### What is required
In the records below, begin at the line that has "<p>The most popular" and stop after the line that has "<li>I have to"; quote those lines verbatim and nothing more.

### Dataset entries
********************
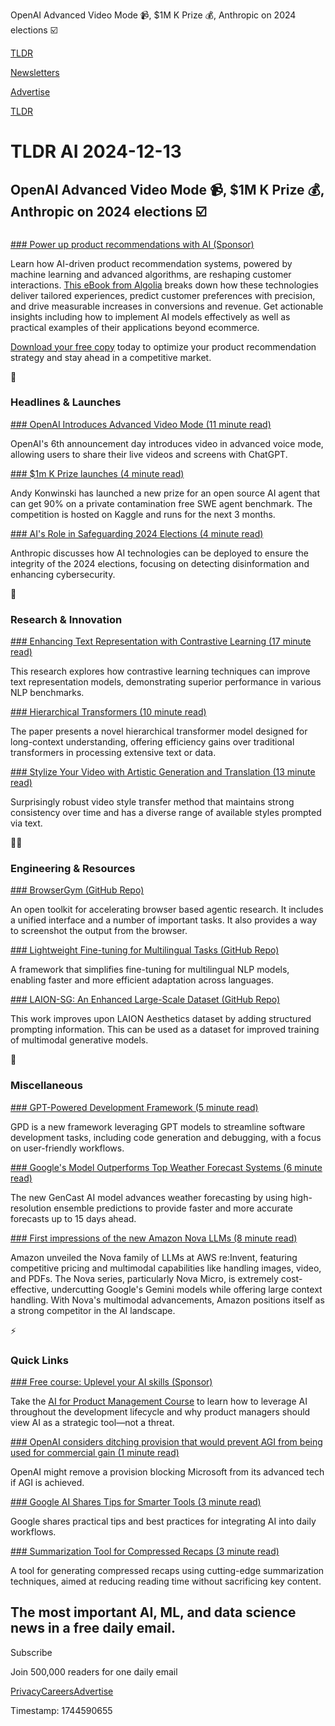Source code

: OpenAI Advanced Video Mode 📹, $1M K Prize 💰, Anthropic on 2024 elections ☑️

[TLDR](/)

[Newsletters](/newsletters)

[Advertise](https://advertise.tldr.tech/)

[TLDR](/)

# TLDR AI 2024-12-13

## OpenAI Advanced Video Mode 📹, $1M K Prize 💰, Anthropic on 2024 elections ☑️

### 

[### Power up product recommendations with AI (Sponsor)](https://resources.algolia.com/ai-search/ebook-power-up-product-recommendations?utm_campaign=tldr_ww_wnet_awa_dev_reac_ai&amp;utm_medium=display&amp;utm_source=tldr&amp;utm_content=tldr_ww_wnet&amp;utm_term=dev_awa_ebo_powerup&amp;utm_camp_parent=wnet&amp;utm_2nd_camp=awa_dev&amp;utm_model=cpm&amp;utm_region=ww&amp;utm_goal=reac&amp;utm_ag=ra)

Learn how AI-driven product recommendation systems, powered by machine learning and advanced algorithms, are reshaping customer interactions. [This eBook from Algolia](https://resources.algolia.com/ai-search/ebook-power-up-product-recommendations?utm_campaign=tldr_ww_wnet_awa_dev_reac_ai&utm_medium=display&utm_source=tldr&utm_content=tldr_ww_wnet&utm_term=dev_awa_ebo_powerup&utm_camp_parent=wnet&utm_2nd_camp=awa_dev&utm_model=cpm&utm_region=ww&utm_goal=reac&utm_ag=ra) breaks down how these technologies deliver tailored experiences, predict customer preferences with precision, and drive measurable increases in conversions and revenue. Get actionable insights including how to implement AI models effectively as well as practical examples of their applications beyond ecommerce.

[Download your free copy](https://resources.algolia.com/ai-search/ebook-power-up-product-recommendations?utm_campaign=tldr_ww_wnet_awa_dev_reac_ai&utm_medium=display&utm_source=tldr&utm_content=tldr_ww_wnet&utm_term=dev_awa_ebo_powerup&utm_camp_parent=wnet&utm_2nd_camp=awa_dev&utm_model=cpm&utm_region=ww&utm_goal=reac&utm_ag=ra) today to optimize your product recommendation strategy and stay ahead in a competitive market.

🚀

### Headlines & Launches

[### OpenAI Introduces Advanced Video Mode (11 minute read)](https://www.youtube.com/watch?v=NIQDnWlwYyQ&amp;utm_source=tldrai)

OpenAI's 6th announcement day introduces video in advanced voice mode, allowing users to share their live videos and screens with ChatGPT.

[### $1m K Prize launches (4 minute read)](https://kprize.ai/?utm_source=tldrai)

Andy Konwinski has launched a new prize for an open source AI agent that can get 90% on a private contamination free SWE agent benchmark. The competition is hosted on Kaggle and runs for the next 3 months.

[### AI's Role in Safeguarding 2024 Elections (4 minute read)](https://www.anthropic.com/news/elections-ai-2024?utm_source=tldrai)

Anthropic discusses how AI technologies can be deployed to ensure the integrity of the 2024 elections, focusing on detecting disinformation and enhancing cybersecurity.

🧠

### Research & Innovation

[### Enhancing Text Representation with Contrastive Learning (17 minute read)](https://arxiv.org/abs/2412.08580v1?utm_source=tldrai)

This research explores how contrastive learning techniques can improve text representation models, demonstrating superior performance in various NLP benchmarks.

[### Hierarchical Transformers (10 minute read)](https://arxiv.org/abs/2412.08263v1?utm_source=tldrai)

The paper presents a novel hierarchical transformer model designed for long-context understanding, offering efficiency gains over traditional transformers in processing extensive text or data.

[### Stylize Your Video with Artistic Generation and Translation (13 minute read)](https://zixuan-ye.github.io/stylemaster/?utm_source=tldrai)

Surprisingly robust video style transfer method that maintains strong consistency over time and has a diverse range of available styles prompted via text.

👨‍💻

### Engineering & Resources

[### BrowserGym (GitHub Repo)](https://github.com/ServiceNow/BrowserGym?utm_source=tldrai)

An open toolkit for accelerating browser based agentic research. It includes a unified interface and a number of important tasks. It also provides a way to screenshot the output from the browser.

[### Lightweight Fine-tuning for Multilingual Tasks (GitHub Repo)](https://github.com/franciszzj/leffa?utm_source=tldrai)

A framework that simplifies fine-tuning for multilingual NLP models, enabling faster and more efficient adaptation across languages.

[### LAION-SG: An Enhanced Large-Scale Dataset (GitHub Repo)](https://github.com/mengcye/LAION-SG?utm_source=tldrai)

This work improves upon LAION Aesthetics dataset by adding structured prompting information. This can be used as a dataset for improved training of multimodal generative models.

🎁

### Miscellaneous

[### GPT-Powered Development Framework (5 minute read)](https://wzzheng.net/GPD/?utm_source=tldrai)

GPD is a new framework leveraging GPT models to streamline software development tasks, including code generation and debugging, with a focus on user-friendly workflows.

[### Google's Model Outperforms Top Weather Forecast Systems (6 minute read)](https://deepmind.google/discover/blog/gencast-predicts-weather-and-the-risks-of-extreme-conditions-with-sota-accuracy/?utm_source=tldrai)

The new GenCast AI model advances weather forecasting by using high-resolution ensemble predictions to provide faster and more accurate forecasts up to 15 days ahead.

[### First impressions of the new Amazon Nova LLMs (8 minute read)](https://simonwillison.net/2024/Dec/4/amazon-nova/?utm_source=tldrai)

Amazon unveiled the Nova family of LLMs at AWS re:Invent, featuring competitive pricing and multimodal capabilities like handling images, video, and PDFs. The Nova series, particularly Nova Micro, is extremely cost-effective, undercutting Google's Gemini models while offering large context handling. With Nova's multimodal advancements, Amazon positions itself as a strong competitor in the AI landscape.

⚡️

### Quick Links

[### Free course: Uplevel your AI skills (Sponsor)](https://www.productledcertified.com/ai-for-product-management?pc=tldr-ai)

Take the [AI for Product Management Course](https://www.productledcertified.com/ai-for-product-management?pc=tldr-ai) to learn how to leverage AI throughout the development lifecycle and why product managers should view AI as a strategic tool—not a threat.

[### OpenAI considers ditching provision that would prevent AGI from being used for commercial gain (1 minute read)](https://techcrunch.com/2024/12/06/openai-considers-ditching-provision-that-would-prevent-agi-from-being-used-for-commercial-gain/?utm_source=tldrai)

OpenAI might remove a provision blocking Microsoft from its advanced tech if AGI is achieved.

[### Google AI Shares Tips for Smarter Tools (3 minute read)](https://blog.google/technology/ai/google-ai-tips-tricks-2024/?utm_source=tldrai)

Google shares practical tips and best practices for integrating AI into daily workflows.

[### Summarization Tool for Compressed Recaps (3 minute read)](https://huggingface.co/datasets/FanLu31/CompreCap?utm_source=tldrai)

A tool for generating compressed recaps using cutting-edge summarization techniques, aimed at reducing reading time without sacrificing key content.

## The most important AI, ML, and data science news in a free daily email.

Subscribe

Join 500,000 readers for one daily email

[Privacy](/privacy)[Careers](https://jobs.ashbyhq.com/tldr.tech)[Advertise](/ai/advertise)

Timestamp: 1744590655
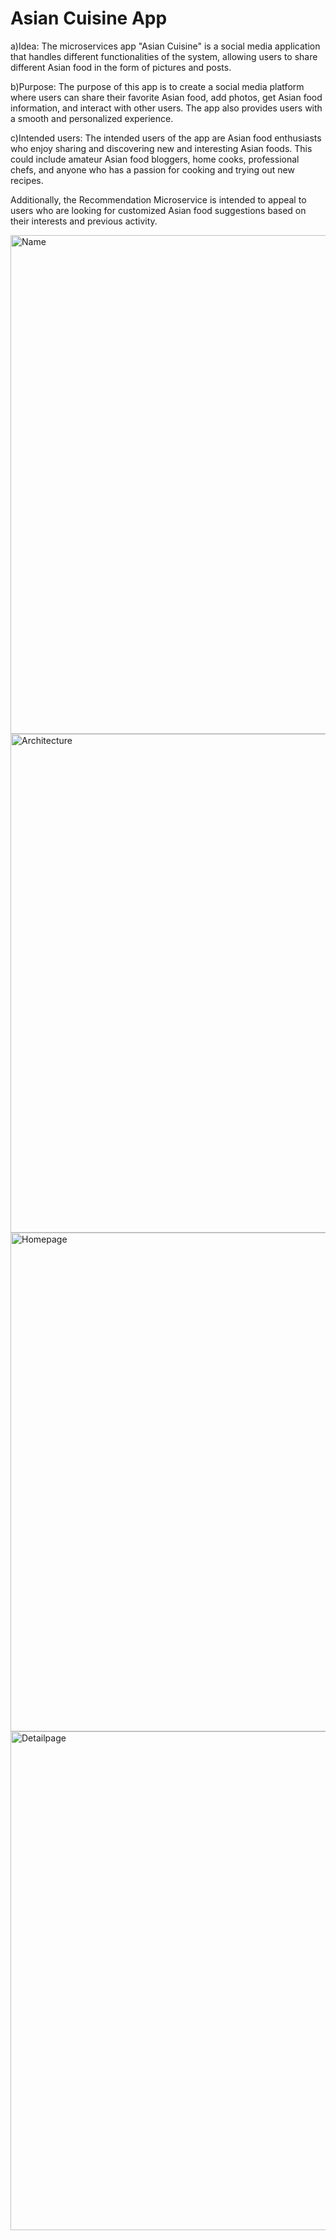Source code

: # Asian Cuisine App
a)Idea: The microservices app "Asian Cuisine" is a social media application that handles different functionalities of the system, allowing users to share different Asian food in the form of pictures and posts.

b)Purpose: The purpose of this app is to create a social media platform where users can share their favorite Asian food, add photos, get Asian food information, and interact with other users. The app also provides users with a smooth and personalized experience.

c)Intended users: The intended users of the app are  Asian food enthusiasts who enjoy sharing and discovering new and interesting Asian foods. This could include amateur Asian food bloggers, home cooks, professional chefs, and anyone who has a passion for cooking and trying out new recipes.

Additionally, the Recommendation Microservice is intended to appeal to users who are looking for customized Asian food suggestions based on their interests and previous activity.


<img width="798" alt="Name" src="https://user-images.githubusercontent.com/111934442/233254693-322e8487-efe2-4fba-99dc-cb95b8924167.png">


<img width="798" alt="Architecture" src="https://user-images.githubusercontent.com/111934442/233255028-7f3f69c4-692f-447d-893d-7b4545a3d144.png">


<img width="798" alt="Homepage" src="https://user-images.githubusercontent.com/111934442/233255516-ef7ed5ee-e301-4cf8-9a32-72adbfaf5602.png">


<img width="798" alt="Detailpage" src="https://user-images.githubusercontent.com/111934442/233255524-5ce8c77a-5d85-4c67-be58-9341ff721984.png">

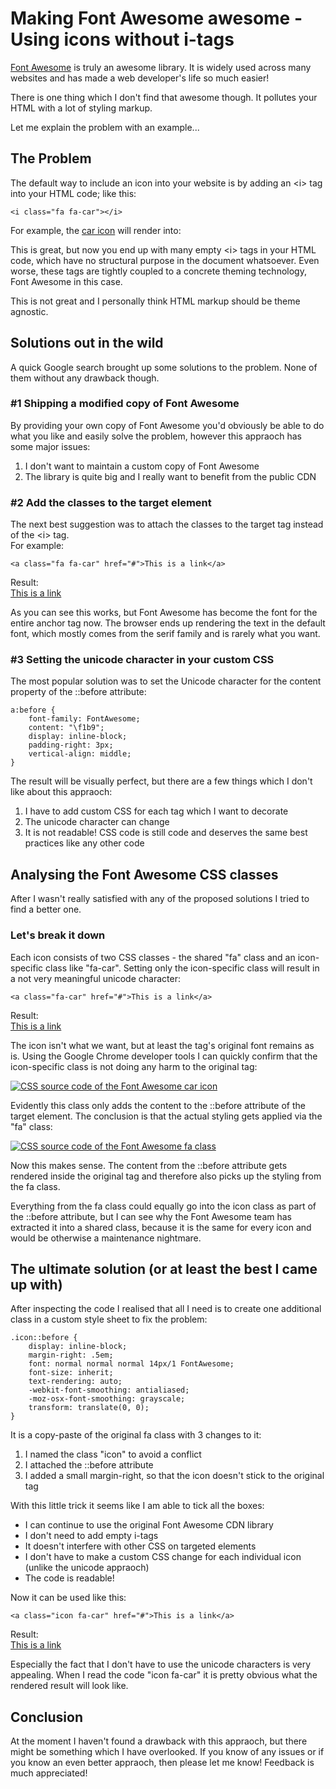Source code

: ﻿<!--
    Tags: font-awesome css
-->

# Making Font Awesome awesome - Using icons without i-tags

<p><a href="http://fortawesome.github.io/Font-Awesome/">Font Awesome</a> is truly an awesome library. It is widely used across many websites and has made a web developer's life so much easier!</p>
<p>There is one thing which I don't find that awesome though. It pollutes your HTML with a lot of styling markup.</p>
<p>Let me explain the problem with an example...</p>
<h2>The Problem</h2>
<p>The default way to include an icon into your website is by adding an &lt;i&gt; tag into your HTML code; like this:</p>
<pre><code>&lt;i class=&quot;fa fa-car&quot;&gt;&lt;/i&gt;</code></pre>
<p>
    For example, the <a href="http://fortawesome.github.io/Font-Awesome/icon/car/">car icon</a> will render into:<br /><i class="fa fa-car"></i>
</p>
<p>This is great, but now you end up with many empty &lt;i&gt; tags in your HTML code, which have no structural purpose in the document whatsoever. Even worse, these tags are tightly coupled to a concrete theming technology, Font Awesome in this case.</p>
<p>This is not great and I personally think HTML markup should be theme agnostic.</p>

<h2>Solutions out in the wild</h2>
<p>A quick Google search brought up some solutions to the problem. None of them without any drawback though.</p>
<h3>#1 Shipping a modified copy of Font Awesome</h3>
<p>By providing your own copy of Font Awesome you'd obviously be able to do what you like and easily solve the problem, however this appraoch has some major issues:</p>
<ol>
    <li>I don't want to maintain a custom copy of Font Awesome</li>
    <li>The library is quite big and I really want to benefit from the public CDN</li>
</ol>
<h3>#2 Add the classes to the target element</h3>
<p>The next best suggestion was to attach the classes to the target tag instead of the &lt;i&gt; tag.<br />For example:</p>
<pre><code>&lt;a class=&quot;fa fa-car&quot; href=&quot;#&quot;&gt;This is a link&lt;/a&gt;</code></pre>
<p>Result:<br /><a class="fa fa-car" href="#">This is a link</a></p>
<p>As you can see this works, but Font Awesome has become the font for the entire anchor tag now. The browser ends up rendering the text in the default font, which mostly comes from the serif family and is rarely what you want.</p>
<h3>#3 Setting the unicode character in your custom CSS</h3>
<p>The most popular solution was to set the Unicode character for the content property of the ::before attribute:</p>
<pre><code>a:before {
    font-family: FontAwesome;
    content: &quot;\f1b9&quot;;
    display: inline-block;
    padding-right: 3px;
    vertical-align: middle;
}
</code></pre>
<p>The result will be visually perfect, but there are a few things which I don't like about this appraoch:</p>
<ol>
    <li>I have to add custom CSS for each tag which I want to decorate</li>
    <li>The unicode character can change</li>
    <li>It is not readable! CSS code is still code and deserves the same best practices like any other code</li>
</ol>

<h2>Analysing the Font Awesome CSS classes</h2>
<p>After I wasn't really satisfied with any of the proposed solutions I tried to find a better one.</p>
<h3>Let's break it down</h3>
<p>Each icon consists of two CSS classes - the shared &quot;fa&quot; class and an icon-specific class like &quot;fa-car&quot;. Setting only the icon-specific class will result in a not very meaningful unicode character:</p>
<pre><code>&lt;a class=&quot;fa-car&quot; href=&quot;#&quot;&gt;This is a link&lt;/a&gt;</code></pre>
<p>Result:<br /><a class="fa-car" href="#">This is a link</a></p>
<p>The icon isn't what we want, but at least the tag's original font remains as is. Using the Google Chrome developer tools I can quickly confirm that the icon-specific class is not doing any harm to the original tag:</p>
<a href="https://www.flickr.com/photos/130657798@N05/16710024065" title="CSS source code of the Font Awesome car icon by Dustin Moris Gorski, on Flickr"><img src="https://farm9.staticflickr.com/8676/16710024065_9226643bf3_o.png" alt="CSS source code of the Font Awesome car icon"></a>
<p>Evidently this class only adds the content to the ::before attribute of the target element. The conclusion is that the actual styling gets applied via the &quot;fa&quot; class:</p>
<a href="https://www.flickr.com/photos/130657798@N05/16523945879" title="CSS source code of the Font Awesome fa class by Dustin Moris Gorski, on Flickr"><img src="https://farm9.staticflickr.com/8571/16523945879_3588abcda2_o.png" alt="CSS source code of the Font Awesome fa class"></a>
<p>Now this makes sense. The content from the ::before attribute gets rendered inside the original tag and therefore also picks up the styling from the fa class.</p>
<p>Everything from the fa class could equally go into the icon class as part of the ::before attribute, but I can see why the Font Awesome team has extracted it into a shared class, because it is the same for every icon and would be otherwise a maintenance nightmare.</p>

<h2>The ultimate solution (or at least the best I came up with)</h2>
<p>After inspecting the code I realised that all I need is to create one additional class in a custom style sheet to fix the problem:</p>
<pre><code>.icon::before {
    display: inline-block;
    margin-right: .5em;
    font: normal normal normal 14px/1 FontAwesome;
    font-size: inherit;
    text-rendering: auto;
    -webkit-font-smoothing: antialiased;
    -moz-osx-font-smoothing: grayscale;
    transform: translate(0, 0);
}</code></pre>
<p>It is a copy-paste of the original fa class with 3 changes to it:</p>
<ol>
    <li>I named the class &quot;icon&quot; to avoid a conflict</li>
    <li>I attached the ::before attribute</li>
    <li>I added a small margin-right, so that the icon doesn't stick to the original tag</li>
</ol>
<p>With this little trick it seems like I am able to tick all the boxes:</p>
<ul>
    <li>I can continue to use the original Font Awesome CDN library</li>
    <li>I don't need to add empty i-tags</li>
    <li>It doesn't interfere with other CSS on targeted elements</li>
    <li>I don't have to make a custom CSS change for each individual icon (unlike the unicode appraoch)</li>
    <li>The code is readable!</li>
</ul>
<p>
    Now it can be used like this:<pre><code>&lt;a class=&quot;icon fa-car&quot; href=&quot;#&quot;&gt;This is a link&lt;/a&gt;</code></pre>
</p>
<p>
    Result:<br /><a class="icon fa-car" href="#">This is a link</a>
</p>
<p>Especially the fact that I don't have to use the unicode characters is very appealing. When I read the code &quot;icon fa-car&quot; it is pretty obvious what the rendered result will look like.</p>
<h2>Conclusion</h2>
<p>At the moment I haven't found a drawback with this appraoch, but there might be something which I have overlooked. If you know of any issues or if you know an even better appraoch, then please let me know! Feedback is much appreciated!</p>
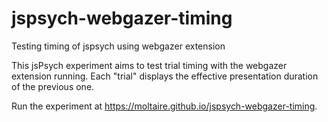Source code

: # jspsych-webgazer-timing
Testing timing of jspsych using webgazer extension

This jsPsych experiment aims to test trial timing with the webgazer extension running.
Each "trial" displays the effective presentation duration of the previous one.

Run the experiment at <https://moltaire.github.io/jspsych-webgazer-timing>.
********************
### Task output
<p>The most popular solution was to set the Unicode character for the content property of the ::before attribute:</p>
<pre><code>a:before {
    font-family: FontAwesome;
    content: &quot;\f1b9&quot;;
    display: inline-block;
    padding-right: 3px;
    vertical-align: middle;
}
</code></pre>
<p>The result will be visually perfect, but there are a few things which I don't like about this appraoch:</p>
<ol>
    <li>I have to add custom CSS for each tag which I want to decorate</li>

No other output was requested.